True to form, Ikea has domesticated the waterfront, substituting a consumer-friendly theme park for a once authentic nautical landscape. But I have to admit, it was a great experience, transcendent even—until I started shopping.

I was right to save the worst for last: two laps around that inhuman sprawl of a store, only to leave empty handed (I couldn’t find what I came for). Never has the word “Exit” seemed so alluring. I’m sure this says more about me than Ikea. I’ve always dreaded shopping—even more than the typical male—especially in large indoor spaces. When I was young and my mother took me to the mall, I would start to feel nauseous before we even got there.
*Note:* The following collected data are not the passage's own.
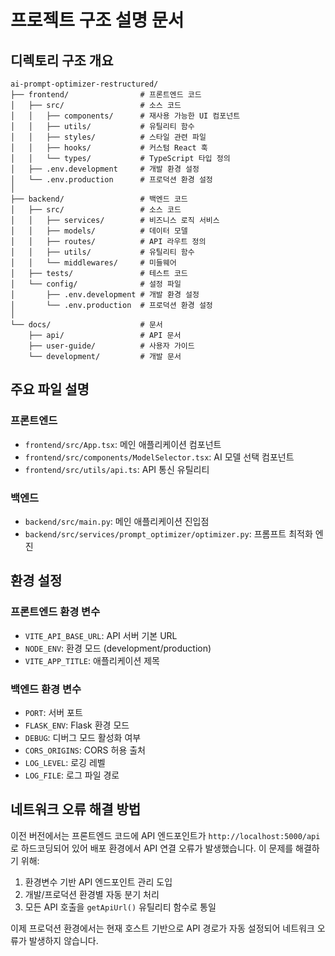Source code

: # 프로젝트 구조 설명 문서

## 디렉토리 구조 개요

```
ai-prompt-optimizer-restructured/
├── frontend/                # 프론트엔드 코드
│   ├── src/                 # 소스 코드
│   │   ├── components/      # 재사용 가능한 UI 컴포넌트
│   │   ├── utils/           # 유틸리티 함수
│   │   ├── styles/          # 스타일 관련 파일
│   │   ├── hooks/           # 커스텀 React 훅
│   │   └── types/           # TypeScript 타입 정의
│   ├── .env.development     # 개발 환경 설정
│   └── .env.production      # 프로덕션 환경 설정
│
├── backend/                 # 백엔드 코드
│   ├── src/                 # 소스 코드
│   │   ├── services/        # 비즈니스 로직 서비스
│   │   ├── models/          # 데이터 모델
│   │   ├── routes/          # API 라우트 정의
│   │   ├── utils/           # 유틸리티 함수
│   │   └── middlewares/     # 미들웨어
│   ├── tests/               # 테스트 코드
│   └── config/              # 설정 파일
│       ├── .env.development # 개발 환경 설정
│       └── .env.production  # 프로덕션 환경 설정
│
└── docs/                    # 문서
    ├── api/                 # API 문서
    ├── user-guide/          # 사용자 가이드
    └── development/         # 개발 문서
```

## 주요 파일 설명

### 프론트엔드

- `frontend/src/App.tsx`: 메인 애플리케이션 컴포넌트
- `frontend/src/components/ModelSelector.tsx`: AI 모델 선택 컴포넌트
- `frontend/src/utils/api.ts`: API 통신 유틸리티

### 백엔드

- `backend/src/main.py`: 메인 애플리케이션 진입점
- `backend/src/services/prompt_optimizer/optimizer.py`: 프롬프트 최적화 엔진

## 환경 설정

### 프론트엔드 환경 변수

- `VITE_API_BASE_URL`: API 서버 기본 URL
- `NODE_ENV`: 환경 모드 (development/production)
- `VITE_APP_TITLE`: 애플리케이션 제목

### 백엔드 환경 변수

- `PORT`: 서버 포트
- `FLASK_ENV`: Flask 환경 모드
- `DEBUG`: 디버그 모드 활성화 여부
- `CORS_ORIGINS`: CORS 허용 출처
- `LOG_LEVEL`: 로깅 레벨
- `LOG_FILE`: 로그 파일 경로

## 네트워크 오류 해결 방법

이전 버전에서는 프론트엔드 코드에 API 엔드포인트가 `http://localhost:5000/api`로 하드코딩되어 있어 배포 환경에서 API 연결 오류가 발생했습니다. 이 문제를 해결하기 위해:

1. 환경변수 기반 API 엔드포인트 관리 도입
2. 개발/프로덕션 환경별 자동 분기 처리
3. 모든 API 호출을 `getApiUrl()` 유틸리티 함수로 통일

이제 프로덕션 환경에서는 현재 호스트 기반으로 API 경로가 자동 설정되어 네트워크 오류가 발생하지 않습니다.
Ikea is a wonder of branding and systemization. More than just a strong business concept, it is the blue-and-yellow face of globalization. The manner in which it has planted itself in Red Hook, integrating vestiges of the old economy—in effect using local color to sell its sleek products—is likely a sign of things to come. Whether you call it “exploitation,” “gentrification,” or “progress," Brooklyn is approaching the brave new world and will soon enter it completely, either by willful passage or dragged kicking and screaming.